Ghouta: orrori underground
Tempo di lettura: 3 minutiIl governo siriano, dopo la caduta del quartiere di Ghouta, ha intensificato le campagne militari contro altri bastioni della resistenza, che sembra meno agguerrita di prima.
Dopo Ghouta, i ribelli hanno accusato il colpo, almeno momentaneamente. E ciò perché il quartiere damasceno era la punta di diamante della resistenza, il suo cervello pulsante. Anche per questo è stata così cruenta la battaglia.
Abbiamo usato i termini usuali del mainstream, che identifica le forze che si oppongono a Damasco come “ribelli” e “resistenza”.
Sotto Ghouta
L’abbiamo fatto apposta, per far vedere quanto questa identificazione, parte fondante della narrazione che vede un regime sanguinario alle prese con un’opposizione libertaria, strida con quanto sta emergendo da Ghouta.
Anzitutto gli orrori. Li documenta un filmato siriano, certo di parte, ma che rimanda immagini che non possono esser frutto di manipolazione.
Nel filmato al quale rimandiamo (cliccare qui) si vedono gli orrori di Ghouta. Le immagini inquadrano la “prigione del pentimento”, dove si vedono le celle oscure e le gabbie interrate, esposte all’aperto. O l’attrezzo che mostriamo nella foto in alto, dove i prigionieri erano legati per essere torturati.
Non solo orrori. Un altro video (cliccare qui) mostra i tunnel scavati nel sottosuolo: un labirinto a più livelli a quindici metri di profondità, che si snoda per chilometri e chilometri.

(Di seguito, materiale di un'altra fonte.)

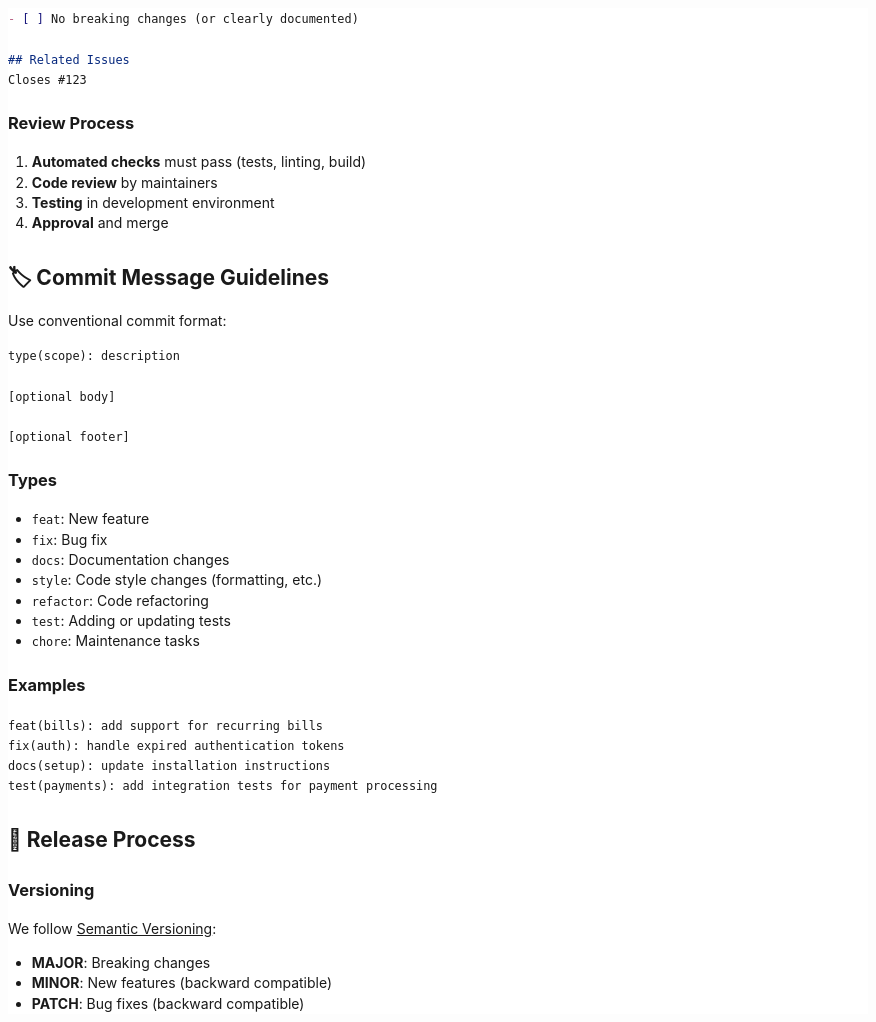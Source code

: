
 ```markdown
- [ ] No breaking changes (or clearly documented)

## Related Issues
Closes #123
```

### Review Process

1. **Automated checks** must pass (tests, linting, build)
2. **Code review** by maintainers
3. **Testing** in development environment
4. **Approval** and merge

## 🏷️ Commit Message Guidelines

Use conventional commit format:

```
type(scope): description

[optional body]

[optional footer]
```

### Types

- `feat`: New feature
- `fix`: Bug fix
- `docs`: Documentation changes
- `style`: Code style changes (formatting, etc.)
- `refactor`: Code refactoring
- `test`: Adding or updating tests
- `chore`: Maintenance tasks

### Examples

```
feat(bills): add support for recurring bills
fix(auth): handle expired authentication tokens
docs(setup): update installation instructions
test(payments): add integration tests for payment processing
```

## 🚀 Release Process

### Versioning

We follow [Semantic Versioning](https://semver.org/):
- **MAJOR**: Breaking changes
- **MINOR**: New features (backward compatible)
- **PATCH**: Bug fixes (backward compatible)
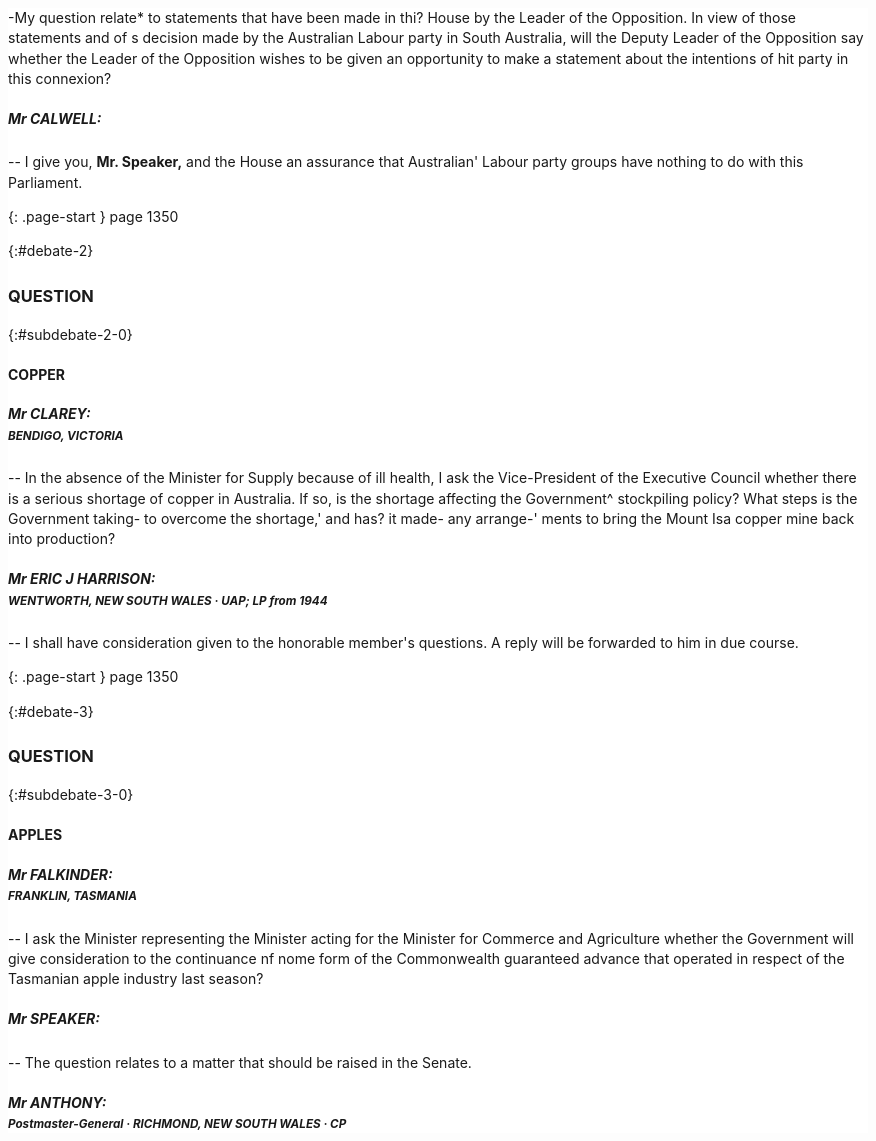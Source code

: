 -My question relate* to statements that have been made in thi? House by the Leader of the Opposition. In view of those statements and of s decision made by the Australian Labour party in South Australia, will the Deputy Leader of the Opposition say whether the Leader of the Opposition wishes to be given an opportunity to make a statement about the intentions of hit party in this connexion? 

##### Mr CALWELL:

-- I give you,  **Mr. Speaker,**  and the House an assurance that Australian' Labour party groups have nothing to do with this Parliament. 

{: .page-start }
page 1350

{:#debate-2}
### QUESTION

{:#subdebate-2-0}
#### COPPER

##### Mr CLAREY:<br><small class="text-muted">BENDIGO, VICTORIA</small>

-- In the absence of the Minister for Supply because of ill health, I ask the Vice-President of the Executive Council whether there is a serious shortage of copper in Australia. If so, is the shortage affecting the Government^ stockpiling policy? What steps is the Government taking- to overcome the shortage,' and has? it made- any arrange-' ments to bring the Mount Isa copper mine back into production? 

##### Mr ERIC J HARRISON:<br><small class="text-muted">WENTWORTH, NEW SOUTH WALES &middot; UAP; LP from 1944</small>

-- I shall have consideration given to the honorable member's questions. A reply will be forwarded to him in due course. 

{: .page-start }
page 1350

{:#debate-3}
### QUESTION

{:#subdebate-3-0}
#### APPLES

##### Mr FALKINDER:<br><small class="text-muted">FRANKLIN, TASMANIA</small>

-- I ask the Minister representing the Minister acting for the Minister for Commerce and Agriculture whether the Government will give consideration to the continuance nf nome form of the Commonwealth guaranteed advance that operated in respect of the Tasmanian apple industry last season? 

##### Mr SPEAKER:

-- The question relates to a matter that should be raised in the Senate. 

##### Mr ANTHONY:<br><small class="text-muted">Postmaster-General &middot; RICHMOND, NEW SOUTH WALES &middot; CP</small>

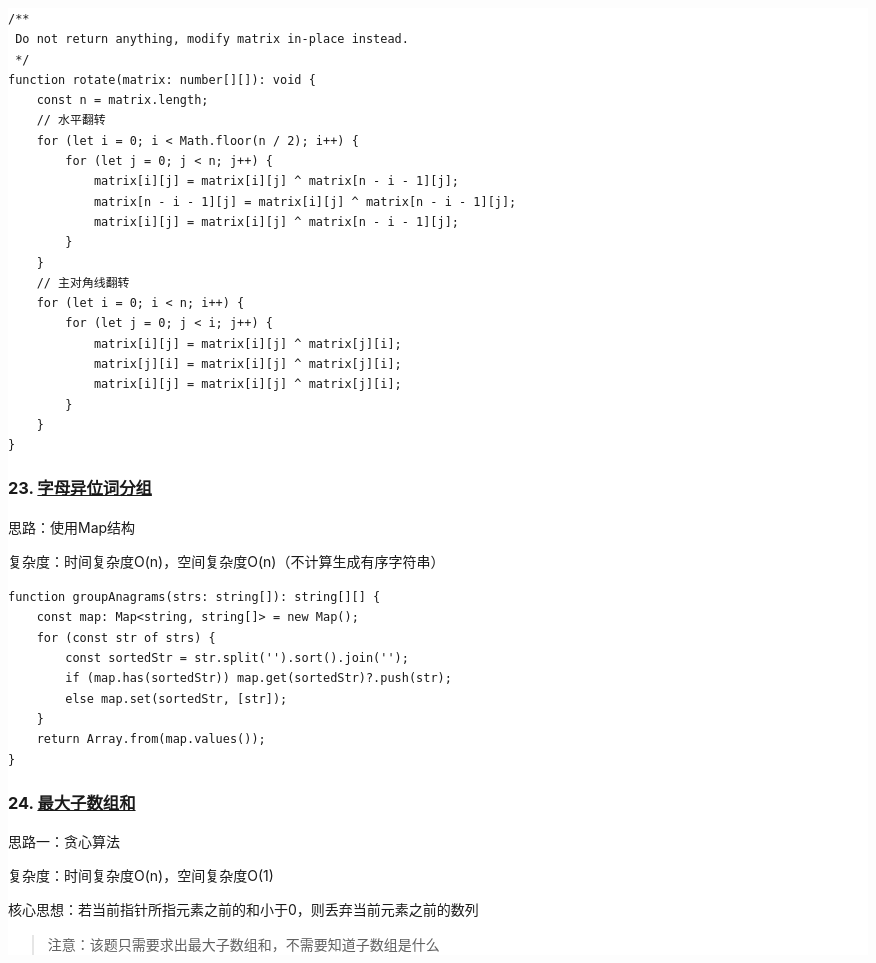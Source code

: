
 ```tsx
/**
 Do not return anything, modify matrix in-place instead.
 */
function rotate(matrix: number[][]): void {
    const n = matrix.length;
    // 水平翻转
    for (let i = 0; i < Math.floor(n / 2); i++) {
        for (let j = 0; j < n; j++) {
            matrix[i][j] = matrix[i][j] ^ matrix[n - i - 1][j];
            matrix[n - i - 1][j] = matrix[i][j] ^ matrix[n - i - 1][j];
            matrix[i][j] = matrix[i][j] ^ matrix[n - i - 1][j];
        }
    }
    // 主对角线翻转
    for (let i = 0; i < n; i++) {
        for (let j = 0; j < i; j++) {
            matrix[i][j] = matrix[i][j] ^ matrix[j][i];
            matrix[j][i] = matrix[i][j] ^ matrix[j][i];
            matrix[i][j] = matrix[i][j] ^ matrix[j][i];
        }
    }
}
```

### 23. [字母异位词分组](https://leetcode.cn/problems/group-anagrams/)

思路：使用Map结构

复杂度：时间复杂度O(n)，空间复杂度O(n)（不计算生成有序字符串）

```tsx
function groupAnagrams(strs: string[]): string[][] {
    const map: Map<string, string[]> = new Map();
    for (const str of strs) {
        const sortedStr = str.split('').sort().join('');
        if (map.has(sortedStr)) map.get(sortedStr)?.push(str);
        else map.set(sortedStr, [str]);
    }
    return Array.from(map.values());
}
```

### 24. [最大子数组和](https://leetcode.cn/problems/maximum-subarray/)

思路一：贪心算法

复杂度：时间复杂度O(n)，空间复杂度O(1)

核心思想：若当前指针所指元素之前的和小于0，则丢弃当前元素之前的数列

> 注意：该题只需要求出最大子数组和，不需要知道子数组是什么
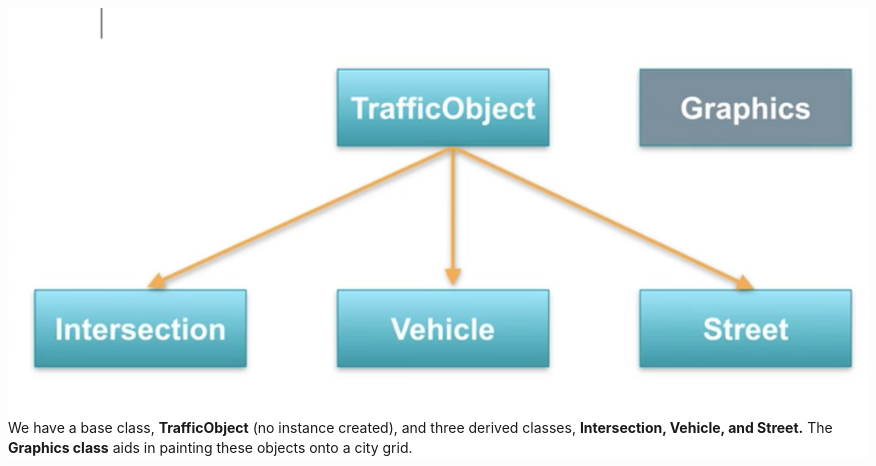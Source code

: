 <img src="images/Screenshot 2022-06-20 at 10.42.48.png"/>

We have a base class, **TrafficObject** (no instance created), and three derived classes, **Intersection, Vehicle, and Street.** The **Graphics class** aids in painting these objects onto a city grid. 
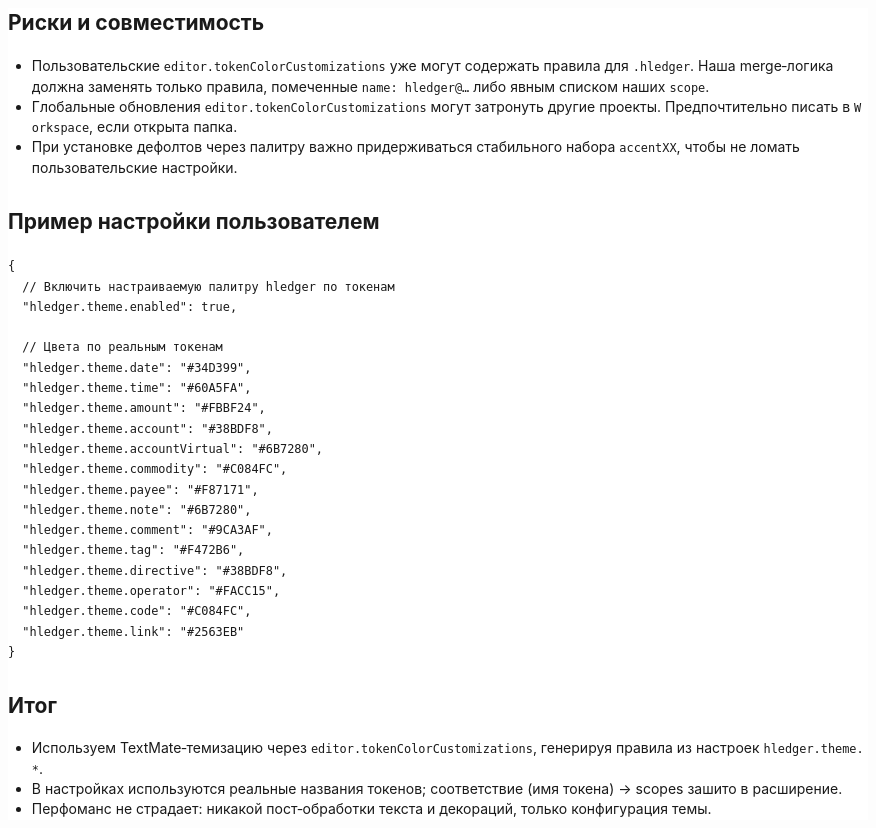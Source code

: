 ## Риски и совместимость
- Пользовательские `editor.tokenColorCustomizations` уже могут содержать правила для `.hledger`. Наша merge‑логика должна заменять только правила, помеченные `name: hledger@…` либо явным списком наших `scope`.
- Глобальные обновления `editor.tokenColorCustomizations` могут затронуть другие проекты. Предпочтительно писать в `Workspace`, если открыта папка.
- При установке дефолтов через палитру важно придерживаться стабильного набора `accentXX`, чтобы не ломать пользовательские настройки.

## Пример настройки пользователем
```jsonc
{
  // Включить настраиваемую палитру hledger по токенам
  "hledger.theme.enabled": true,

  // Цвета по реальным токенам
  "hledger.theme.date": "#34D399",
  "hledger.theme.time": "#60A5FA",
  "hledger.theme.amount": "#FBBF24",
  "hledger.theme.account": "#38BDF8",
  "hledger.theme.accountVirtual": "#6B7280",
  "hledger.theme.commodity": "#C084FC",
  "hledger.theme.payee": "#F87171",
  "hledger.theme.note": "#6B7280",
  "hledger.theme.comment": "#9CA3AF",
  "hledger.theme.tag": "#F472B6",
  "hledger.theme.directive": "#38BDF8",
  "hledger.theme.operator": "#FACC15",
  "hledger.theme.code": "#C084FC",
  "hledger.theme.link": "#2563EB"
}
```

## Итог
- Используем TextMate‑темизацию через `editor.tokenColorCustomizations`, генерируя правила из настроек `hledger.theme.*`.
- В настройках используются реальные названия токенов; соответствие (имя токена) → scopes зашито в расширение.
- Перфоманс не страдает: никакой пост‑обработки текста и декораций, только конфигурация темы.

Si può notare dal video come, accanto alle immagini di tunnel scavati nella roccia, si vedono gallerie larghe, ben illuminate. Prodotti di alta ingegneria. Che necessitano di mezzi sofisticati per lo scavo e le rifiniture.
Opere fatte in poco tempo, che non possono essere ascritte ai quattro straccioni armati asserragliati nel quartiere e ai loro schiavi, i poveri civili mandati sottoterra a scavare. No. Ci vuole ben altro. Macchine pesanti, ingegneri altamente qualificati. E tanti, tanti soldi. Milioni di euro. Soldi affluiti dall’estero: dai sauditi e dall’Occidente.
Le foto che invece mettiamo in calce all’articolo le abbiamo prese dal sito Palestinafelix. Anch’esso è decisamente schierato dalla parte del governo. E può essere tacciato di partigianeria. Ma le foto sono inequivocabili. E mostrano i prodotti chimici rinvenuti nei tunnel, provenienti dal mercato occidentale…
Vi risparmiamo le immagini degli arsenali bellici scoperti nel sottosuolo: armi pesanti, bombe, missili e quanto altro, a tonnellate. C’era una emergenza alimentare, dicevano le agenzie umanitarie, chiedendo l’apertura di corridoi per portare provvigioni (peraltro trovate immagazzinate). Allora come facevano ad arrivare tutte queste armi?
Lo scacco della narrazione mainstream
Quanto sta emergendo dice altro da quanto raccontato per anni. Come testimoniano altro i sopravvissuti, che sono tornati a vivere nel Ghouta, sotto il controllo del governo.
Evidentemente non lo giudicano così sanguinario, se hanno preferito restare piuttosto che andar via con i miliziani jihadisti, come potevano.
Civili di Ghouta sui quali ci si stracciava le vesti, perché bersaglio delle bombe di Assad. E dei quali oggi non importa nulla a nessuno. Nessun cronista occidentale che vada a intervistarli.
Concludiamo questo articolo con un sondaggio del Corriere della Sera di ieri.
Solo l’11% ritiene che i raid dell’Occidente in Siria sono stati “giusti”. Solo il 20% ritiene che Assad sia “responsabile delle centinaia di migliaia di morti” (evidentemente l’80% non ci crede, ma sul punto il Corriere tace).
Il 27% degli intervistati ritiene che “non ci siano prove” che l’attacco chimico di Ghouta sia opera di Damasco, mentre ben il 39% ritiene che sia solo “un pretesto per intervenire contro Assad”.
Un sondaggio che indica la débâcle della narrativa corrente. E ciò nonostante sia stata propalata da tutti i media mainstream senza eccezione. E non certo per i troll russi o le Fake news. Semplicemente la gente ha visto troppe guerre giustificate con ogni mezzo in questi anni, dall’Iraq alla Libia a quanto altro.
Ci ha creduto una volta, due magari. Tertium non datur.